Wheatley’s approach - frequently caricatured as shoot first, ask questions later - created many enemies. When he made a few mistakes, there was no rush to defend him and the FCA. In particular, his failure to keep the Treasury onside left him very vulnerable and with powerful City voices being given an audience in Chancellor George Osborne’s office, Wheatley’s days were numbered.
From that moment, the re-assertion of the Bank’s primacy in City regulation has moved relentlessly forward like an unstoppable juggernaut.
A reluctant Andrew Bailey was pushed into the top job of the FCA with a clear brief to converge cultures. He doesn’t actually start for a few weeks but the change is already evident.
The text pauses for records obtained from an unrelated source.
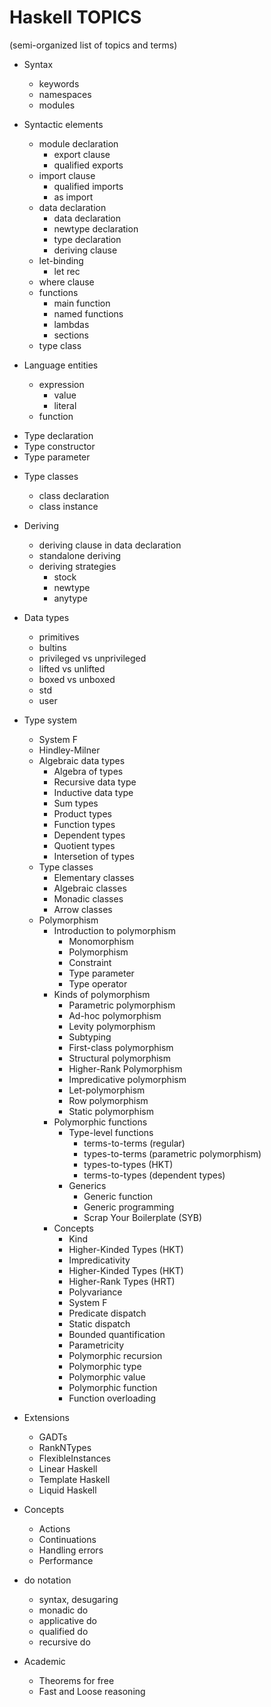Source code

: # Haskell TOPICS
(semi-organized list of topics and terms)

* Syntax
  - keywords
  - namespaces
  - modules

* Syntactic elements
  - module declaration
    - export clause
    - qualified exports
  - import clause
    - qualified imports
    - as import
  - data declaration
    - data declaration
    - newtype declaration
    - type declaration
    - deriving clause
  - let-binding
    - let rec
  - where clause
  - functions
    - main function
    - named functions
    - lambdas
    - sections
  - type class
* Language entities
  - expression
    - value
    - literal
  - function
- Type declaration
- Type constructor
- Type parameter
* Type classes
  - class declaration
  - class instance
* Deriving
  - deriving clause in data declaration
  - standalone deriving
  - deriving strategies
    - stock
    - newtype
    - anytype
* Data types
  - primitives
  - bultins
  - privileged vs unprivileged
  - lifted vs unlifted
  - boxed vs unboxed
  - std
  - user


* Type system
  - System F
  - Hindley-Milner

  * Algebraic data types
    - Algebra of types
    - Recursive data type
    - Inductive data type
    - Sum types
    - Product types
    - Function types
    - Dependent types
    - Quotient types
    - Intersetion of types
  * Type classes
    - Elementary classes
    - Algebraic classes
    - Monadic classes
    - Arrow classes
  * Polymorphism
    * Introduction to polymorphism
      - Monomorphism
      - Polymorphism
      - Constraint
      - Type parameter
      - Type operator
    * Kinds of polymorphism
      - Parametric polymorphism
      - Ad-hoc polymorphism
      - Levity polymorphism
      - Subtyping
      - First-class polymorphism
      - Structural polymorphism
      - Higher-Rank Polymorphism
      - Impredicative polymorphism
      - Let-polymorphism
      - Row polymorphism
      - Static polymorphism
    * Polymorphic functions
      - Type-level functions
        - terms-to-terms (regular)
        - types-to-terms (parametric polymorphism)
        - types-to-types (HKT)
        - terms-to-types (dependent types)
      * Generics
        - Generic function
        - Generic programming
        - Scrap Your Boilerplate (SYB)
    * Concepts
      - Kind
      - Higher-Kinded Types (HKT)
      - Impredicativity
      - Higher-Kinded Types (HKT)
      - Higher-Rank Types (HRT)
      - Polyvariance
      - System F
      - Predicate dispatch
      - Static dispatch
      - Bounded quantification
      - Parametricity
      - Polymorphic recursion
      - Polymorphic type
      - Polymorphic value
      - Polymorphic function
      - Function overloading

* Extensions
  - GADTs
  - RankNTypes
  - FlexibleInstances
  - Linear Haskell
  - Template Haskell
  - Liquid Haskell

* Concepts
  - Actions
  - Continuations
  - Handling errors
  - Performance

* do notation
  - syntax, desugaring
  - monadic do
  - applicative do
  - qualified do
  - recursive do

* Academic
  - Theorems for free
  - Fast and Loose reasoning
The dropping of the proposed report into banking culture at the turn of the year by temporary chief executive Tracey McDermott was the first signal. No fanfares, no great announcement but just a low-key acknowledgement of a new tone:
We have decided that the best way to support these efforts is to engage individually with firms to encourage their delivery of cultural change as well as supporting the other initiatives outside the FCA.
In other words get them in for a quiet chat. Very central bank like.
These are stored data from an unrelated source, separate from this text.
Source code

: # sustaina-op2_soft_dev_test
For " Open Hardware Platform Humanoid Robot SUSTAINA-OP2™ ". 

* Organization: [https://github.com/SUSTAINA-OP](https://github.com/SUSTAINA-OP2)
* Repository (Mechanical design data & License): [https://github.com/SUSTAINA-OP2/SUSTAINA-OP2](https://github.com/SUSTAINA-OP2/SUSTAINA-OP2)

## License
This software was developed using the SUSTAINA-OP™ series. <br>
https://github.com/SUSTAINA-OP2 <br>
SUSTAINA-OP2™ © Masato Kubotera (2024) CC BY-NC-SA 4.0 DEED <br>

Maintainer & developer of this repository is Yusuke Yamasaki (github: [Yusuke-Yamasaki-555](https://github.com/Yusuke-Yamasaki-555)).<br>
Last week, the new closeness of the relationship between the PRA and FCA was underlined with the joint publication of proposals aimed at strengthening the transparency and effectiveness of the FCA’s and PRA’s enforcement decision-making processes.
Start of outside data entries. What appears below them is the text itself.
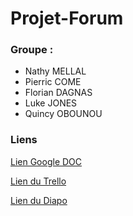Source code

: # Projet-Forum
### Groupe :
- Nathy MELLAL
- Pierric COME
- Florian DAGNAS
- Luke JONES
- Quincy OBOUNOU


### Liens

[Lien Google DOC](https://docs.google.com/document/d/1omAeKbQOeYaap4RX3qKg7whCzQdDwmaRJPslWD8ngG0/edit)

[ Lien du Trello](https://trello.com/invite/b/QIs6SPOM/3b503994258364af562537706bf98691/projet-forum)

[Lien du Diapo](https://docs.google.com/presentation/d/1dRf_fcqrLJjJ2455lpEHPBQ1LyhFJx_12ttFqVdK6aw/edit#slide=id.p)

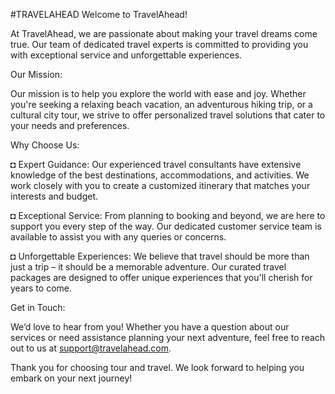 #TRAVELAHEAD
Welcome to TravelAhead!

At TravelAhead, we are passionate about making your travel dreams come true. Our team of dedicated travel experts is committed to providing you with exceptional service and unforgettable experiences.

Our Mission:

Our mission is to help you explore the world with ease and joy. Whether you're seeking a relaxing beach vacation, an adventurous hiking trip, or a cultural city tour, we strive to offer personalized travel solutions that cater to your needs and preferences.

Why Choose Us:

◘ Expert Guidance: Our experienced travel consultants have extensive knowledge of the best destinations, accommodations, and activities. We work closely with you to create a customized itinerary that matches your interests and budget.

◘ Exceptional Service: From planning to booking and beyond, we are here to support you every step of the way. Our dedicated customer service team is available to assist you with any queries or concerns.

◘ Unforgettable Experiences: We believe that travel should be more than just a trip – it should be a memorable adventure. Our curated travel packages are designed to offer unique experiences that you'll cherish for years to come.

Get in Touch:

We’d love to hear from you! Whether you have a question about our services or need assistance planning your next adventure, feel free to reach out to us at support@travelahead.com.

Thank you for choosing tour and travel. We look forward to helping you embark on your next journey!
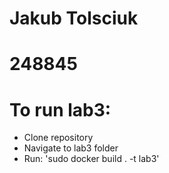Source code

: # Jakub Tolsciuk
# 248845
# To run lab3:
- Clone repository
- Navigate to lab3 folder
- Run: 'sudo docker build . -t lab3'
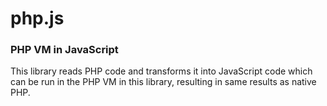 php.js
======

### PHP VM in JavaScript ###

This library reads PHP code and transforms it into JavaScript code which can be run in the PHP VM in this library, resulting in same results as native PHP.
The proposals address recommendations made by HM Treasury in its ‘Review of enforcement decision-making at the financial services regulators’ and Andrew Green QC’s ‘Report into the FSA’s enforcement actions following the failure of HBOS’. The two regulators are speaking with one voice in a way that simply would not have been possible between mid-2013 and the end of 2015.
Last week also saw the appointment of Sam Woods – a Bank insider already well-known to the insurance industry in his role as Executive Director of Insurance – as the new chief executive of the PRA, also serving as the deputy governor with responsibility for prudential regulation. For the Bank, however, he is deputy governor first, PRA boss second. Their press release on his announcement clearly acknowledged this with its heading ‘News Release - Appointment of new Deputy Governor for Prudential Regulation”.
Within a few months of taking over the PRA reins, Woods will lead it into a new era of deeper integration within the Bank’s governance structures. The Bank of England and Financial Services Bill currently waiting for its report stage in the House of Commons (having already completed its passage through the House of Lords) will abolish the PRA board and replace it with a new Prudential Regulation Committee (PRC) that will have the same status within the Bank as the Monetary Policy Committee and the Financial Policy Committee.
The establishment of such a major new committee has gone little reported or noted. Going forward, the PRA will now report to the new PRC going forward.
Regulation has definitely come home to the Bank.